Working from the data below, write out exactly the lines from its first through the line that contains "# 버튼 드롭다운(Button dropdowns)", both ends included and pictures omitted.

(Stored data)
-- Opening Marker --

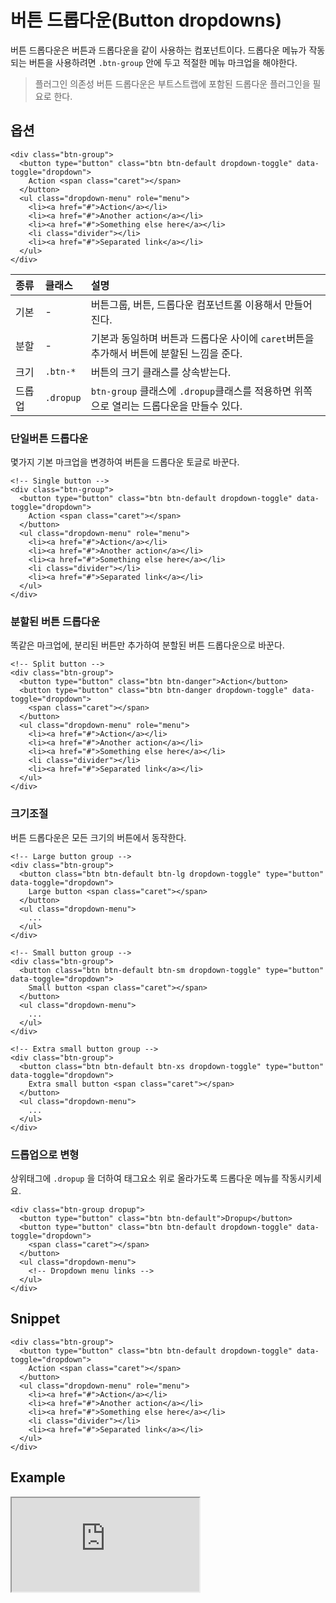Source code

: <!--
{
    "id": 4204,
    "title": "버튼 드롭다운(Button dropdowns)",
    "outline": "버튼 드롭다운은 버튼과 드롭다운을 같이 사용하는 컴포넌트이다.",
    "tags": ["widget", "component"],
    "order": [4, 2, 4],
    "thumbnail": "4.2.04.button-dropdowns.png"
}
-->

# 버튼 드롭다운(Button dropdowns)
버튼 드롭다운은 버튼과 드롭다운을 같이 사용하는 컴포넌트이다.
드롭다운 메뉴가 작동되는 버튼을 사용하려면 `.btn-group` 안에 두고 적절한 메뉴 마크업을 해야한다.

> 플러그인 의존성
버튼 드롭다운은 부트스트랩에 포함된 드롭다운 플러그인을 필요로 한다.

## 옵션

```
<div class="btn-group">
  <button type="button" class="btn btn-default dropdown-toggle" data-toggle="dropdown">
    Action <span class="caret"></span>
  </button>
  <ul class="dropdown-menu" role="menu">
    <li><a href="#">Action</a></li>
    <li><a href="#">Another action</a></li>
    <li><a href="#">Something else here</a></li>
    <li class="divider"></li>
    <li><a href="#">Separated link</a></li>
  </ul>
</div>
```

종류 | 클래스 | 설명
:-- | :-- | :--
기본 | - | 버튼그룹, 버튼, 드롭다운 컴포넌트롤 이용해서 만들어진다.
분할 | - | 기본과 동일하며 버튼과 드롭다운 사이에 `caret`버튼을 추가해서 버튼에 분할된 느낌을 준다.
크기 | `.btn-*` | 버튼의 크기 클래스를 상속받는다.
드롭업 | `.dropup`  | `btn-group` 클래스에 `.dropup`클래스를 적용하면 위쪽으로 열리는 드롭다운을 만들수 있다.

### 단일버튼 드롭다운
몇가지 기본 마크업을 변경하여 버튼을 드롭다운 토글로 바꾼다.

```
<!-- Single button -->
<div class="btn-group">
  <button type="button" class="btn btn-default dropdown-toggle" data-toggle="dropdown">
    Action <span class="caret"></span>
  </button>
  <ul class="dropdown-menu" role="menu">
    <li><a href="#">Action</a></li>
    <li><a href="#">Another action</a></li>
    <li><a href="#">Something else here</a></li>
    <li class="divider"></li>
    <li><a href="#">Separated link</a></li>
  </ul>
</div>
```

### 분할된 버튼 드롭다운
똑같은 마크업에, 분리된 버튼만 추가하여 분할된 버튼 드롭다운으로 바꾼다.

```
<!-- Split button -->
<div class="btn-group">
  <button type="button" class="btn btn-danger">Action</button>
  <button type="button" class="btn btn-danger dropdown-toggle" data-toggle="dropdown">
    <span class="caret"></span>
  </button>
  <ul class="dropdown-menu" role="menu">
    <li><a href="#">Action</a></li>
    <li><a href="#">Another action</a></li>
    <li><a href="#">Something else here</a></li>
    <li class="divider"></li>
    <li><a href="#">Separated link</a></li>
  </ul>
</div>
```

### 크기조절
버튼 드롭다운은 모든 크기의 버튼에서 동작한다.

```
<!-- Large button group -->
<div class="btn-group">
  <button class="btn btn-default btn-lg dropdown-toggle" type="button" data-toggle="dropdown">
    Large button <span class="caret"></span>
  </button>
  <ul class="dropdown-menu">
    ...
  </ul>
</div>

<!-- Small button group -->
<div class="btn-group">
  <button class="btn btn-default btn-sm dropdown-toggle" type="button" data-toggle="dropdown">
    Small button <span class="caret"></span>
  </button>
  <ul class="dropdown-menu">
    ...
  </ul>
</div>

<!-- Extra small button group -->
<div class="btn-group">
  <button class="btn btn-default btn-xs dropdown-toggle" type="button" data-toggle="dropdown">
    Extra small button <span class="caret"></span>
  </button>
  <ul class="dropdown-menu">
    ...
  </ul>
</div>
```

### 드롭업으로 변형
상위태그에 `.dropup` 을 더하여 태그요소 위로 올라가도록 드롭다운 메뉴를 작동시키세요.

```
<div class="btn-group dropup">
  <button type="button" class="btn btn-default">Dropup</button>
  <button type="button" class="btn btn-default dropdown-toggle" data-toggle="dropdown">
    <span class="caret"></span>
  </button>
  <ul class="dropdown-menu">
    <!-- Dropdown menu links -->
  </ul>
</div>
```

## Snippet
```
<div class="btn-group">
  <button type="button" class="btn btn-default dropdown-toggle" data-toggle="dropdown">
    Action <span class="caret"></span>
  </button>
  <ul class="dropdown-menu" role="menu">
    <li><a href="#">Action</a></li>
    <li><a href="#">Another action</a></li>
    <li><a href="#">Something else here</a></li>
    <li class="divider"></li>
    <li><a href="#">Separated link</a></li>
  </ul>
</div>
```

## Example
<iframe class="jsbin-livecode" src="http://jsbin.com/IkUliSO/4/embed?html,css,output"></iframe>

-- Closing Marker --

> **Task answer**
Source code

: <!--
{
    "id": 4204,
    "title": "버튼 드롭다운(Button dropdowns)",
    "outline": "버튼 드롭다운은 버튼과 드롭다운을 같이 사용하는 컴포넌트이다.",
    "tags": ["widget", "component"],
    "order": [4, 2, 4],
    "thumbnail": "4.2.04.button-dropdowns.png"
}
-->

# 버튼 드롭다운(Button dropdowns)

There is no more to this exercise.